Along with countless others, I pray for divine intercession.
When I have a personal intention, I pray. When someone asks me for prayers, I pray for them. When someone in our worshipping community offers a prayer request, I prayer with them.
I do this not having a clue about how "intercession" prayer works and not knowing why some prayers seem to get answered and others do not.
One week ago today I joined countless others around the world in a day of fasting and prayer for peace, beginning with Syria. Millions implored the heavens for what seemed to be the impossible at the time. We prayed along with Pope Francis, who called for the day of prayer, that the war in Syria would not enlarge, that somehow some kind of negotiation might stop the forward movement of what seemed at the time the almost certainty of military strikes in Syria, with totally unpredictable consequences.

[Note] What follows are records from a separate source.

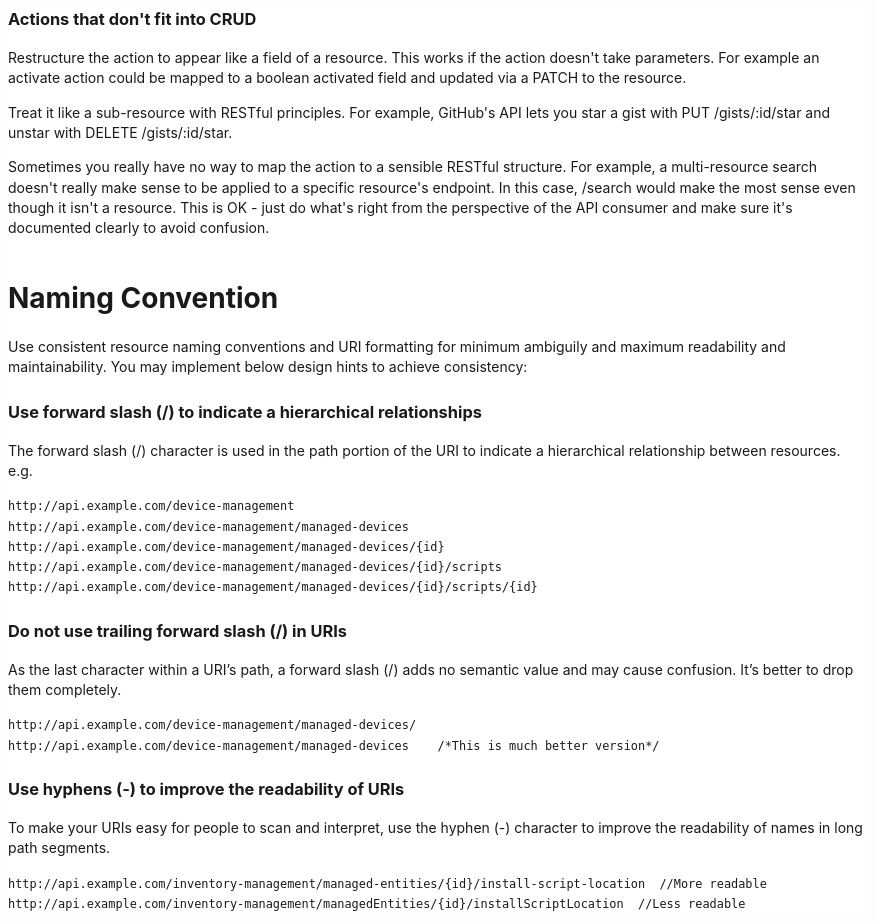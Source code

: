 ### Actions that don't fit into CRUD

Restructure the action to appear like a field of a resource. This works if the action doesn't take parameters. For example an activate action could be mapped to a boolean activated field and updated via a PATCH to the resource.

Treat it like a sub-resource with RESTful principles. For example, GitHub's API lets you star a gist with PUT /gists/:id/star and unstar with DELETE /gists/:id/star.

Sometimes you really have no way to map the action to a sensible RESTful structure. For example, a multi-resource search doesn't really make sense to be applied to a specific resource's endpoint. In this case, /search would make the most sense even though it isn't a resource. This is OK - just do what's right from the perspective of the API consumer and make sure it's documented clearly to avoid confusion.

# Naming Convention

Use consistent resource naming conventions and URI formatting for minimum ambiguily and maximum readability and maintainability. You may implement below design hints to achieve consistency:

### **Use forward slash (/) to indicate a hierarchical relationships**

The forward slash (/) character is used in the path portion of the URI to indicate a hierarchical relationship between resources. e.g.

```
http://api.example.com/device-management
http://api.example.com/device-management/managed-devices
http://api.example.com/device-management/managed-devices/{id}
http://api.example.com/device-management/managed-devices/{id}/scripts
http://api.example.com/device-management/managed-devices/{id}/scripts/{id}
```

### **Do not use trailing forward slash (/) in URIs**

As the last character within a URI’s path, a forward slash (/) adds no semantic value and may cause confusion. It’s better to drop them completely.

```
http://api.example.com/device-management/managed-devices/
http://api.example.com/device-management/managed-devices 	/*This is much better version*/
```

### **Use hyphens (-) to improve the readability of URIs**

To make your URIs easy for people to scan and interpret, use the hyphen (-) character to improve the readability of names in long path segments.

```
http://api.example.com/inventory-management/managed-entities/{id}/install-script-location  //More readable
http://api.example.com/inventory-management/managedEntities/{id}/installScriptLocation  //Less readable
```
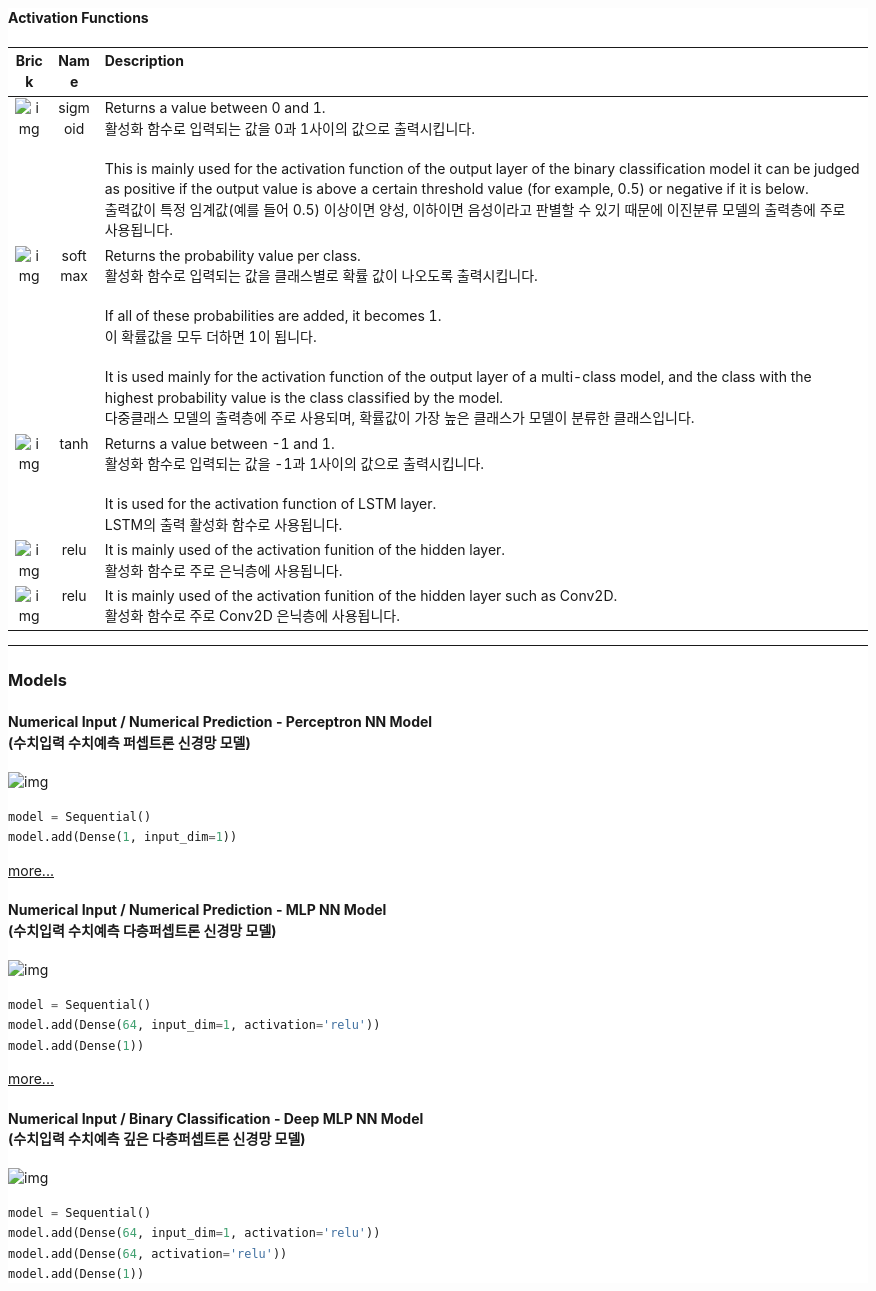 #### Activation Functions

|Brick|Name|Description|
|:-:|:-:|:-|
|![img](http://tykimos.github.io/warehouse/DeepBrick/Model_Recipe_Part_Activation_sigmoid_s.png)|sigmoid|Returns a value between 0 and 1.<br>활성화 함수로 입력되는 값을 0과 1사이의 값으로 출력시킵니다.<br><br>This is mainly used for the activation function of the output layer of the binary classification model it can be judged as positive if the output value is above a certain threshold value (for example, 0.5) or negative if it is below.<br>출력값이 특정 임계값(예를 들어 0.5) 이상이면 양성, 이하이면 음성이라고 판별할 수 있기 때문에 이진분류 모델의 출력층에 주로 사용됩니다.|
|![img](http://tykimos.github.io/warehouse/DeepBrick/Model_Recipe_Part_Activation_softmax_s.png)|softmax|Returns the probability value per class.<br>활성화 함수로 입력되는 값을 클래스별로 확률 값이 나오도록 출력시킵니다.<br><br>If all of these probabilities are added, it becomes 1.<br>이 확률값을 모두 더하면 1이 됩니다.<br><br>It is used mainly for the activation function of the output layer of a multi-class model, and the class with the highest probability value is the class classified by the model.<br>다중클래스 모델의 출력층에 주로 사용되며, 확률값이 가장 높은 클래스가 모델이 분류한 클래스입니다.|
|![img](http://tykimos.github.io/warehouse/DeepBrick/Model_Recipe_Part_Activation_tanh_s.png)|tanh|Returns a value between -1 and 1.<br>활성화 함수로 입력되는 값을 -1과 1사이의 값으로 출력시킵니다.<br><br>It is used for the activation function of LSTM layer.<br>LSTM의 출력 활성화 함수로 사용됩니다.|
|![img](http://tykimos.github.io/warehouse/DeepBrick/Model_Recipe_Part_Activation_Relu_s.png)|relu|It is mainly used of the activation funition of the hidden layer.<br>활성화 함수로 주로 은닉층에 사용됩니다.|
|![img](http://tykimos.github.io/warehouse/DeepBrick/Model_Recipe_Part_Activation_relu_2D_s.png)|relu|It is mainly used of the activation funition of the hidden layer such as Conv2D.<br>활성화 함수로 주로 Conv2D 은닉층에 사용됩니다.|

---
### Models

#### Numerical Input / Numerical Prediction - Perceptron NN Model <br>(수치입력 수치예측 퍼셉트론 신경망 모델)
    
![img](http://tykimos.github.io/warehouse/2017-8-12-Numerical_Prediction_Model_Recipe_1m.png)


```python
model = Sequential()
model.add(Dense(1, input_dim=1))
```

[more...](https://tykimos.github.io/2017/08/13/Numerical_Prediction_Model_Recipe/)

#### Numerical Input / Numerical Prediction - MLP NN Model<br>(수치입력 수치예측 다층퍼셉트론 신경망 모델)

![img](http://tykimos.github.io/warehouse/2017-8-12-Numerical_Prediction_Model_Recipe_2m.png)


```python
model = Sequential()
model.add(Dense(64, input_dim=1, activation='relu'))
model.add(Dense(1))
```

[more...](https://tykimos.github.io/2017/08/13/Numerical_Prediction_Model_Recipe/)

#### Numerical Input / Binary Classification - Deep MLP NN Model<br>(수치입력 수치예측 깊은 다층퍼셉트론 신경망 모델)

![img](http://tykimos.github.io/warehouse/2017-8-12-Numerical_Prediction_Model_Recipe_3m.png)


```python
model = Sequential()
model.add(Dense(64, input_dim=1, activation='relu'))
model.add(Dense(64, activation='relu'))
model.add(Dense(1))
```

One week ago, even as I prayed and fasted, I could not imagine the U.S. march to war could be stopped. I imagine many felt as I did.

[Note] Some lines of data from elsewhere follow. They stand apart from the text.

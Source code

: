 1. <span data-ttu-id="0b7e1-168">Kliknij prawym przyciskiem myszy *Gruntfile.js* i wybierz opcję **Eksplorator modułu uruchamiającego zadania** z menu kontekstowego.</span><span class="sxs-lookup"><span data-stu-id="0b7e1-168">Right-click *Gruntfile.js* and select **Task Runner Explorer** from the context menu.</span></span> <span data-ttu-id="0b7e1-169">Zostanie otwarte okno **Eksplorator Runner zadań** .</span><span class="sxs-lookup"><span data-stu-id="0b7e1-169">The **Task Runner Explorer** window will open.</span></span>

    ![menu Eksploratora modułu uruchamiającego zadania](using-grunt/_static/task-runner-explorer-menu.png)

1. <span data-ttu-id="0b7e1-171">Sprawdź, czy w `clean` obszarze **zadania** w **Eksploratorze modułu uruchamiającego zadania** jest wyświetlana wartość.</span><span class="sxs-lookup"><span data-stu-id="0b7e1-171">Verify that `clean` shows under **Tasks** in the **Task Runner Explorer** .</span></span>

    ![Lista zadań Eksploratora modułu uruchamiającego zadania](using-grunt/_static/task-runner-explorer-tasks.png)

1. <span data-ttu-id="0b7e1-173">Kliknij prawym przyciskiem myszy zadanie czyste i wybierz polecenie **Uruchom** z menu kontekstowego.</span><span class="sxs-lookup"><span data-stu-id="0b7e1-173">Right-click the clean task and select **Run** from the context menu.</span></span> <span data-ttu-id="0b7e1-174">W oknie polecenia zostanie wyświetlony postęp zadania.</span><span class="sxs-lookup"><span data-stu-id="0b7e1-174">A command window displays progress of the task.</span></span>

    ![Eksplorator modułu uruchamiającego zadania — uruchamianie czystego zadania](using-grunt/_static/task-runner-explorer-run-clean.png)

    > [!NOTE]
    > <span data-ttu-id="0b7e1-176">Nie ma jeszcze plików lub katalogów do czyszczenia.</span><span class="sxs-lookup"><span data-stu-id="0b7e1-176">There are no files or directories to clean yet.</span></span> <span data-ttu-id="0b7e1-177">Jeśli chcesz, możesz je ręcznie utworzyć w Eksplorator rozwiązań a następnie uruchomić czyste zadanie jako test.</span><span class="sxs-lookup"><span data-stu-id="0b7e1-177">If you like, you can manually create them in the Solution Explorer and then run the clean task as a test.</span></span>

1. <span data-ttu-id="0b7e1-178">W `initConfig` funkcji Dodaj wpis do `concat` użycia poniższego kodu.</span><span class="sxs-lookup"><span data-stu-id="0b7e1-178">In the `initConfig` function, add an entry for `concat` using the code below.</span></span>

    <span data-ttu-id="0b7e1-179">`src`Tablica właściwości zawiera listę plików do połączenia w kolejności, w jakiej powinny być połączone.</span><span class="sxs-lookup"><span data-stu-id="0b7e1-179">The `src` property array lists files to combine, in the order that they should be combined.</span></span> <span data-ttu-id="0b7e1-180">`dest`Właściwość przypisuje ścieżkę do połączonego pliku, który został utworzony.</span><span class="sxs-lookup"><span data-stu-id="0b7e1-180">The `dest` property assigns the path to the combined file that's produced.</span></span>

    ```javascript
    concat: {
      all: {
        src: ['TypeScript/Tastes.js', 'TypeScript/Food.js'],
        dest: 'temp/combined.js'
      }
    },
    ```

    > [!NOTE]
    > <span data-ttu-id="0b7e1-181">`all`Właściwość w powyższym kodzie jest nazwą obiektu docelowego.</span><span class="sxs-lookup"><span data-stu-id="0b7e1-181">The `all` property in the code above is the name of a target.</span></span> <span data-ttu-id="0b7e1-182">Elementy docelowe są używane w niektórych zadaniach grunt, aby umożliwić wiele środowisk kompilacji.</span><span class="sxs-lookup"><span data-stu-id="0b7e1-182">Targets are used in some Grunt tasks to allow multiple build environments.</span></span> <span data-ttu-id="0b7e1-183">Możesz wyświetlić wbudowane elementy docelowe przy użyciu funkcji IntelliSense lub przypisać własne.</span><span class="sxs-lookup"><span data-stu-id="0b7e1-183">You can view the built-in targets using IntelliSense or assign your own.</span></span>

Exactly one week later I read this still almost unbelievable breaking news CNN headline: “Secretary of State John Kerry said Saturday that the United States and Russia have agreed on a framework that, if fully implemented, could mean the elimination of Syria's chemical weapons, following talks with Russian Foreign Minister Sergey Lavrov in Geneva, Switzerland.”

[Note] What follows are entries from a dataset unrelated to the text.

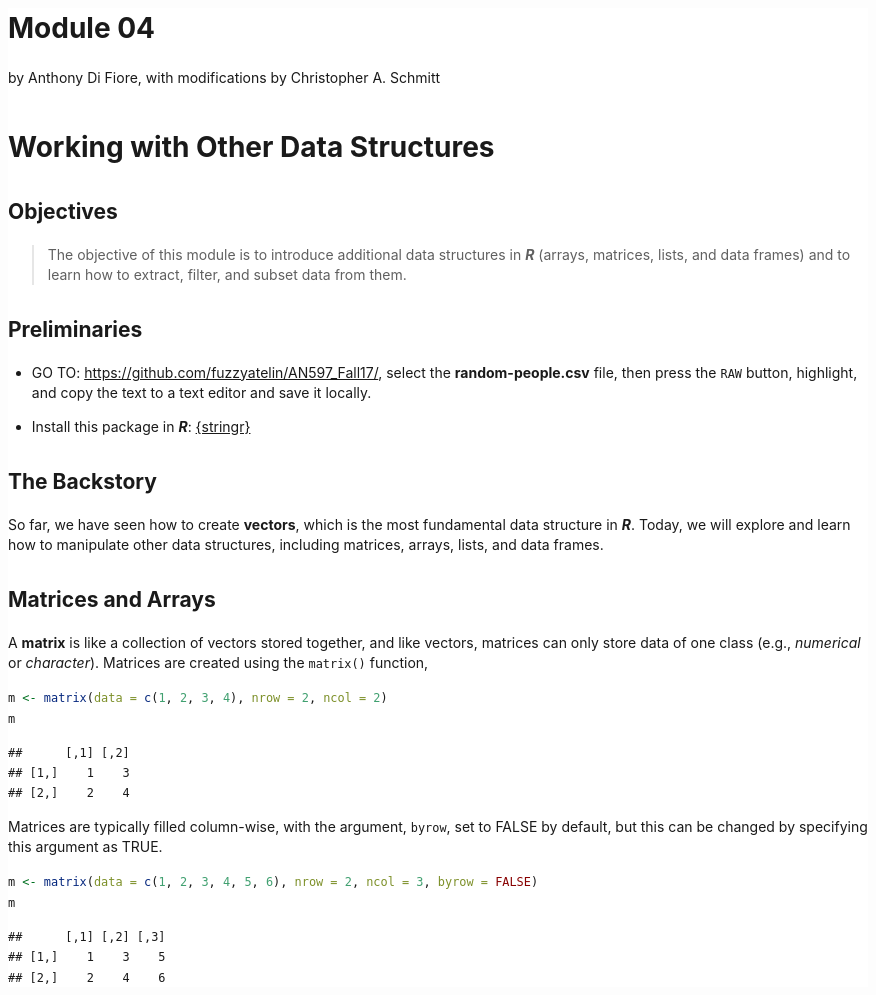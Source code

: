 Module 04
================
by Anthony Di Fiore, with modifications by Christopher A. Schmitt

Working with Other Data Structures
==================================

Objectives
----------

> The objective of this module is to introduce additional data structures in ***R*** (arrays, matrices, lists, and data frames) and to learn how to extract, filter, and subset data from them.

Preliminaries
-------------

-   GO TO: <https://github.com/fuzzyatelin/AN597_Fall17/>, select the **random-people.csv** file, then press the `RAW` button, highlight, and copy the text to a text editor and save it locally.

-   Install this package in ***R***: [{stringr}](https://cran.r-project.org/web/packages/stringr/stringr.pdf)

The Backstory
-------------

So far, we have seen how to create **vectors**, which is the most fundamental data structure in ***R***. Today, we will explore and learn how to manipulate other data structures, including matrices, arrays, lists, and data frames.

Matrices and Arrays
-------------------

A **matrix** is like a collection of vectors stored together, and like vectors, matrices can only store data of one class (e.g., *numerical* or *character*). Matrices are created using the `matrix()` function,

``` r
m <- matrix(data = c(1, 2, 3, 4), nrow = 2, ncol = 2)
m
```

    ##      [,1] [,2]
    ## [1,]    1    3
    ## [2,]    2    4

Matrices are typically filled column-wise, with the argument, `byrow`, set to FALSE by default, but this can be changed by specifying this argument as TRUE.

``` r
m <- matrix(data = c(1, 2, 3, 4, 5, 6), nrow = 2, ncol = 3, byrow = FALSE)
m
```

    ##      [,1] [,2] [,3]
    ## [1,]    1    3    5
    ## [2,]    2    4    6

As widely reported, the framework for these negotiations appeared on the diplomatic scene following what appeared to be a factitious remark by Kerry, a Catholic, who answered a reporter’s question saying the only way a widened war could be averted would be if the Syrian government turned over all its chemical weapons to international inspectors and did it immediately. The Russian government, headed by President Vladimir Putin, responded, saying it would attempt to arrange just such an action.
One week after the global prayer day for peace in Syria, for the first time there appears slight signs some form of an international negotiation just might begin a movement out of the Syrian nightmare.
As I wrote, I don’t know how prayer works. But I think it wise we continue to pray for world peace.